Valicate le Alpi, a Valchiusa, al Sorga, ad Avignone rimedita i versi del Petrarca e contempla commosso i luoghi ove egli amò e cantò la bella provenzale. Non lungi da Marsiglia visita, mistico pellegrino, la Sainte-Baume, sacro eremo di Maria di Magdala. E in Francia, dove andò in viaggi e dove rimase poi, morendovi, tutto l’ultimo ventennio della sua vita, ha più volte — come già in Italia — occasione di fare onorevolissimo cenno di un amico insigne, di Giulio Cesare Scaligero, che visse anch’egli, come il Bandello, in stabile dimora ad Agen, e di bruciar incensi al gran re Francesco I, padre di quella celebrata Margherita, alla quale, come si disse, è dedicato ed offerto questo Canzoniere.
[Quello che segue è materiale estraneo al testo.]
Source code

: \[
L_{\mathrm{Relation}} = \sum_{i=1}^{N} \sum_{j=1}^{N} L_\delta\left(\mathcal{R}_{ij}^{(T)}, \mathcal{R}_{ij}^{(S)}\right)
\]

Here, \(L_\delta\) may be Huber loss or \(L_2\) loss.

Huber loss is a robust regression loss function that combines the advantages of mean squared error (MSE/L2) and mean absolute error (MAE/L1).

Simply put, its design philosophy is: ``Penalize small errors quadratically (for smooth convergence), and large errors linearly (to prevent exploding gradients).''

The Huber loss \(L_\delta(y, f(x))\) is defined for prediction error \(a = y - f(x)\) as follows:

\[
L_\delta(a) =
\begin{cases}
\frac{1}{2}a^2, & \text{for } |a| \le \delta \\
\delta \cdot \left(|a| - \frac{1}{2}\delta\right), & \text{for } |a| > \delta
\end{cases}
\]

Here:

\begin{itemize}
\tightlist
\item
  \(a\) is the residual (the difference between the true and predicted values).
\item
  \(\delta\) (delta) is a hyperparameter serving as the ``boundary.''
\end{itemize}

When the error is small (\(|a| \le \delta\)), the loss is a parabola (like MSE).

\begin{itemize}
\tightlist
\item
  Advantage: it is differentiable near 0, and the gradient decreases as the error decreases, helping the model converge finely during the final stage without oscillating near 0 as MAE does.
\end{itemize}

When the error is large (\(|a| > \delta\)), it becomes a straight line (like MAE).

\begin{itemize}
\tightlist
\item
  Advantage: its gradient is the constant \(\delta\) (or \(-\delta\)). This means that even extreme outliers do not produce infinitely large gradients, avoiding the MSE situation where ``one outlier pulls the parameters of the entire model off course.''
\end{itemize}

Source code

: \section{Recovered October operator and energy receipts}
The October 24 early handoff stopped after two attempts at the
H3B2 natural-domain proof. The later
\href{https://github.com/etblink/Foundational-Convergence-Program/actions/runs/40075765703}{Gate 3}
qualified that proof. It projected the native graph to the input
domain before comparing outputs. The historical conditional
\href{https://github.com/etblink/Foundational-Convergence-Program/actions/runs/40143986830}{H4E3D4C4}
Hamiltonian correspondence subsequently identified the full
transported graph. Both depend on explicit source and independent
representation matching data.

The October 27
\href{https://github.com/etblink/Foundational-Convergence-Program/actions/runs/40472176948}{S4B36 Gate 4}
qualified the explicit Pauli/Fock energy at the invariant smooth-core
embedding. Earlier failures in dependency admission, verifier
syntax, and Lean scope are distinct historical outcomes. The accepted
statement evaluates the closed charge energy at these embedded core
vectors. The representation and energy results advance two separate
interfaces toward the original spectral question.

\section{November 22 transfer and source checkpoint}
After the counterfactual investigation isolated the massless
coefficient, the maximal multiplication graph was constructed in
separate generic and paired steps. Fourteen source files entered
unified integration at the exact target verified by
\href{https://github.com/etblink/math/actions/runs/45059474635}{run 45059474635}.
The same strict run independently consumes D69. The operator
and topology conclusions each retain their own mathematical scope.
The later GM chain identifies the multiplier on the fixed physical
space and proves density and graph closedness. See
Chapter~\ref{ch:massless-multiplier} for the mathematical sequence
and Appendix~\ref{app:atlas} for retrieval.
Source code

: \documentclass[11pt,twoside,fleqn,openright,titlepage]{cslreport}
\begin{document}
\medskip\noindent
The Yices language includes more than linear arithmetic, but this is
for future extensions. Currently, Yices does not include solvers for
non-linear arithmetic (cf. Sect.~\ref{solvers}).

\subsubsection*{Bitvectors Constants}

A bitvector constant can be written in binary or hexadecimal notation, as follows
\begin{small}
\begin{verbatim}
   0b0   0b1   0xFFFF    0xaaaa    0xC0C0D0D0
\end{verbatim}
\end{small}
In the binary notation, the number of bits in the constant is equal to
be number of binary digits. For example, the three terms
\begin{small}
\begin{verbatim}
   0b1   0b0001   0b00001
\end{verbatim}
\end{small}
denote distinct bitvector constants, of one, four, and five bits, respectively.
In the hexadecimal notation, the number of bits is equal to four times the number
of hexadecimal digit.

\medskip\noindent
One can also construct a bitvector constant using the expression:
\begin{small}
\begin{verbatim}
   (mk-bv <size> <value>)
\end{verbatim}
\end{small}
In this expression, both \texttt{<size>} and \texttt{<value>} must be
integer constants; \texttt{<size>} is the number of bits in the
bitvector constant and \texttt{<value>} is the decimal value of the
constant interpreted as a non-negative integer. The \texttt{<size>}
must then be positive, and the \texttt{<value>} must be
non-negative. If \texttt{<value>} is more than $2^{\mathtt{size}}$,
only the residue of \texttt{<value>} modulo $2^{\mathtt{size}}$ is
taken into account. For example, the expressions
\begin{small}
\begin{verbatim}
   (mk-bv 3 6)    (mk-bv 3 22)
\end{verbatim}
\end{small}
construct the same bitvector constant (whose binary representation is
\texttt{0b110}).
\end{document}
Con tale dedica e con tale offerta, inspirata da Paolo Battista Fregoso, il Bandello sa di fare cosa gradita alla sua signora e padrona Costanza Rangone-Fregoso che, accolta e riverita in Francia, nel suo esilio vedovile, riconosceva in Francesco I e nelle due Margherite, rispettive di lui figlia e sorella, altrettanti autorevoli protettori e protettrici del suo casato, fieramente percosso dalla fortuna.

Accanto alle sacre e alle encomiastiche, si ritrovano nel Canzoniere in misura preponderante, com’è ovvio, rime d’amore, talvolta anche in veste allegorica; e tutte danno lume alla biografia spirituale del Bandello.